## Problem description
From the line with "required at runtime" through the line with "of times (unrestricted)", inclusive, return each line of the data below exactly and leave the rest out.
#### Data for processing ####
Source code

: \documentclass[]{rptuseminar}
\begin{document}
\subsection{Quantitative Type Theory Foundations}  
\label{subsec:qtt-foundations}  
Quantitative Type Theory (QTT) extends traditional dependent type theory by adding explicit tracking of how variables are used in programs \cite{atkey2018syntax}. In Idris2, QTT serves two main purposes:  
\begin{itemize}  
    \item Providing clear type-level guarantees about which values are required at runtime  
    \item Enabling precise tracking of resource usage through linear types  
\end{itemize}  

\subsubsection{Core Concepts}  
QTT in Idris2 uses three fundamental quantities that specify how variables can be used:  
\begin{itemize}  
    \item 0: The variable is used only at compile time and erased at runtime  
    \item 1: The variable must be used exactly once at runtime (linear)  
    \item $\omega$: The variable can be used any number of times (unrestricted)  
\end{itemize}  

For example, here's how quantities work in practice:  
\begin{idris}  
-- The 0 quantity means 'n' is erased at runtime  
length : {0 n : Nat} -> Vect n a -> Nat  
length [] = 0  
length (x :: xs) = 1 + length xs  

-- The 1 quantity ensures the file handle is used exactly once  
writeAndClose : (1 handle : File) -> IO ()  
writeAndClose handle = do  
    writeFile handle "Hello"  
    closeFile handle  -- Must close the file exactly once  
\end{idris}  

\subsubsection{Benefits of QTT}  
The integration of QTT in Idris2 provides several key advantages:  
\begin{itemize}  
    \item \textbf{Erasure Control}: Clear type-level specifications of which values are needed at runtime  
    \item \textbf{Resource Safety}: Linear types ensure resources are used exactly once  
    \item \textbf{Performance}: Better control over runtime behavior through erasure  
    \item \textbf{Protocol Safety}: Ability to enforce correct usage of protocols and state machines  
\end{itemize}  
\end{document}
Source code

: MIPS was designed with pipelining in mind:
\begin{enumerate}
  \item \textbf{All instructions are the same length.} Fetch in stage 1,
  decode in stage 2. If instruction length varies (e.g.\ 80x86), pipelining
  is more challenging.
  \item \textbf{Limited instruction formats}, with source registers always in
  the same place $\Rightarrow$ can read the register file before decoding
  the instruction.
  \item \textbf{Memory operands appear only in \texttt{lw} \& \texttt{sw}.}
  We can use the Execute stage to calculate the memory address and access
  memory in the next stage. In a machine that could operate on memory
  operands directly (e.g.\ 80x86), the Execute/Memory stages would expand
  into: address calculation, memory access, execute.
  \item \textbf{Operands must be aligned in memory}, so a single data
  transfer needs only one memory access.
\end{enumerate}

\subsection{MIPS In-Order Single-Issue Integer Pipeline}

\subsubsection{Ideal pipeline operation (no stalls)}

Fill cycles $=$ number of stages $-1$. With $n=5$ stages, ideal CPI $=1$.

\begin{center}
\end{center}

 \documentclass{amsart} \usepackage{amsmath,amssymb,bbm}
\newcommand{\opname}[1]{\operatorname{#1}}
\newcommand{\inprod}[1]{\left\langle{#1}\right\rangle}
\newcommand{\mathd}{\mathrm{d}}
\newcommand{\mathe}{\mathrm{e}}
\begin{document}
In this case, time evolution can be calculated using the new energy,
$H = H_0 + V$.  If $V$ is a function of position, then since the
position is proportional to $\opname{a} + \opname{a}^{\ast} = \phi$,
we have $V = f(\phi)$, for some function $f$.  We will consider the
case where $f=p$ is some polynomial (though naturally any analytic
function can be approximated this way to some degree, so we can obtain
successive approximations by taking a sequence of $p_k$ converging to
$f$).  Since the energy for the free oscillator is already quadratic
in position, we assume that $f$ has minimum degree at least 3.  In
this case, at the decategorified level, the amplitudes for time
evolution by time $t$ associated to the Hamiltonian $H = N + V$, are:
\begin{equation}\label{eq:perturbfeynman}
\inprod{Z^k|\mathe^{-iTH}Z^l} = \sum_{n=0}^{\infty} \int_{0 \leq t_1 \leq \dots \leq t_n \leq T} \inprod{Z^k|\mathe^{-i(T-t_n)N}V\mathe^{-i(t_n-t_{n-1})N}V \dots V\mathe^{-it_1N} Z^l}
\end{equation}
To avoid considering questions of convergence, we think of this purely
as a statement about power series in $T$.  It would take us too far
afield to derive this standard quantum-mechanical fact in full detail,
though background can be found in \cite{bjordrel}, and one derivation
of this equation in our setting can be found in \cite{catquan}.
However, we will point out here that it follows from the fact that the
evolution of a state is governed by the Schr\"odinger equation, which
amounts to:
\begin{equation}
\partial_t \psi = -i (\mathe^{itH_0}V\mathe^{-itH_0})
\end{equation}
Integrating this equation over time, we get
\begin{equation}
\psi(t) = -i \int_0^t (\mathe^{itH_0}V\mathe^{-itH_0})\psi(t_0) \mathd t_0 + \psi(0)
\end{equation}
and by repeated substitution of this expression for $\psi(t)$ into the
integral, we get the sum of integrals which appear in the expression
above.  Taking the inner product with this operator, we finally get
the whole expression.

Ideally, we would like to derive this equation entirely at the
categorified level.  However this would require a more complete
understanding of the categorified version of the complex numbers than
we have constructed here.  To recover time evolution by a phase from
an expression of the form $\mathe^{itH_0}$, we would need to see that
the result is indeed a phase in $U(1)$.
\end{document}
####
## Response area
    \item Providing clear type-level guarantees about which values are required at runtime  
    \item Enabling precise tracking of resource usage through linear types  
\end{itemize}  

\subsubsection{Core Concepts}  
QTT in Idris2 uses three fundamental quantities that specify how variables can be used:  
\begin{itemize}  
    \item 0: The variable is used only at compile time and erased at runtime  
    \item 1: The variable must be used exactly once at runtime (linear)  
    \item $\omega$: The variable can be used any number of times (unrestricted)  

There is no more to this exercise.